Start of DATASET

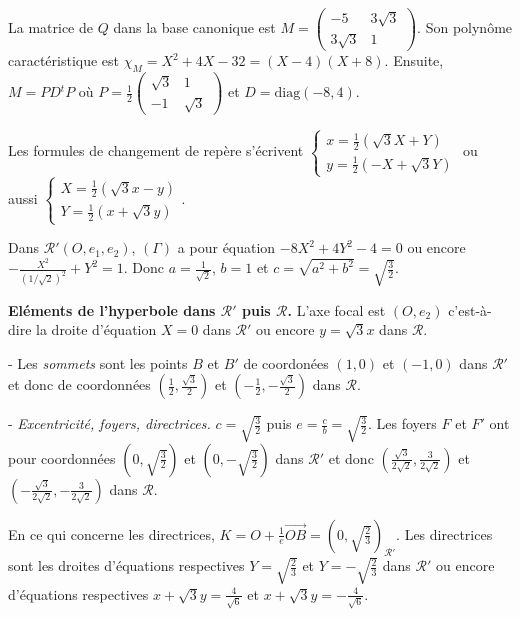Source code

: {\begin{enumerate}
{La matrice de $Q$ dans la base canonique est $M=\left(
\begin{array}{cc}
-5&3\sqrt{3}\\
3\sqrt{3}&1
\end{array}
\right)$. Son polynôme caractéristique est $\chi_M=X^2+4X-32 = (X-4)(X+8)$. Ensuite, $M = PD{^t}P $ où $P=\frac{1}{2}\left(
\begin{array}{cc}
\sqrt{3}&1\\
-1&\sqrt{3}
\end{array}
\right)$ et $D =\text{diag}(-8,4)$.

Les formules de changement de repère s'écrivent $\left\{
\begin{array}{l}
x=\frac{1}{2}(\sqrt{3}X+Y)\\
y=\frac{1}{2}(-X+\sqrt{3}Y)
\end{array}
\right.$ ou aussi $\left\{
\begin{array}{l}
X=\frac{1}{2}(\sqrt{3}x-y)\\
Y=\frac{1}{2}(x+\sqrt{3}y)
\end{array}
\right.$.

Dans $\mathcal{R}'(O,e_1,e_2)$, $(\Gamma)$ a pour équation $-8X^2+4Y^2-4=0$ ou encore $-\frac{X^2}{(1/\sqrt{2})^2}+Y^2 = 1$. Donc $a=\frac{1}{\sqrt{2}}$, $b=1$ et $c=\sqrt{a^2+b^2}=\sqrt{\frac{3}{2}}$. 

\textbf{Eléments de l'hyperbole dans $\mathcal{R}'$ puis $\mathcal{R}$.} L'axe focal est $(O,e_2)$ c'est-à-dire la droite d'équation $X=0$ dans $\mathcal{R}'$ ou encore $y=\sqrt{3}x$ dans $\mathcal{R}$.

- Les \emph{sommets} sont les points $B$ et $B'$ de coordonées $(1,0)$ et $(-1,0)$ dans $\mathcal{R}'$ et donc de coordonnées $\left(\frac {1}{2},\frac{\sqrt{3}}{2}\right)$ et $\left(-\frac {1}{2},-\frac{\sqrt{3}}{2}\right)$ dans $\mathcal{R}$.

- \emph{Excentricité, foyers, directrices.} $c=\sqrt{\frac{3}{2}}$ puis $e=\frac{c}{b}=\sqrt{\frac{3}{2}}$. Les foyers $F$ et $F'$ ont pour coordonnées $\left(0,\sqrt{\frac{3}{2}}\right)$ et  $\left(0,-\sqrt{\frac{3}{2}}\right)$ dans $\mathcal{R}'$ et donc $\left(\frac{\sqrt{3}}{2\sqrt{2}},\frac{3}{2\sqrt{2}}\right)$ et  $\left(-\frac{\sqrt{3}}{2\sqrt{2}},-\frac{3}{2\sqrt{2}}\right)$ dans $\mathcal{R}$.

En ce qui concerne les directrices, $K=O +\frac{1}{e}\overrightarrow{OB}=\left(0,\sqrt{\frac{2}{3}}\right)_{\mathcal{R}'}$. Les directrices sont les droites d'équations respectives $Y=\sqrt{\frac{2}{3}}$ et $Y=-\sqrt{\frac{2}{3}}$ dans $\mathcal{R}'$ ou encore d'équations respectives $x+\sqrt{3}y=\frac{4}{\sqrt{6}}$ et $x+\sqrt{3}y=-\frac{4}{\sqrt{6}}$.

}
\end{enumerate}}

End of DATASET

WHAT YOU HAVE TO DO
Identify the lines above that contain the word "sont", then copy them.

RESULT FOR THIS TASK
- Les \emph{sommets} sont les points $B$ et $B'$ de coordonées $(1,0)$ et $(-1,0)$ dans $\mathcal{R}'$ et donc de coordonnées $\left(\frac {1}{2},\frac{\sqrt{3}}{2}\right)$ et $\left(-\frac {1}{2},-\frac{\sqrt{3}}{2}\right)$ dans $\mathcal{R}$.
En ce qui concerne les directrices, $K=O +\frac{1}{e}\overrightarrow{OB}=\left(0,\sqrt{\frac{2}{3}}\right)_{\mathcal{R}'}$. Les directrices sont les droites d'équations respectives $Y=\sqrt{\frac{2}{3}}$ et $Y=-\sqrt{\frac{2}{3}}$ dans $\mathcal{R}'$ ou encore d'équations respectives $x+\sqrt{3}y=\frac{4}{\sqrt{6}}$ et $x+\sqrt{3}y=-\frac{4}{\sqrt{6}}$.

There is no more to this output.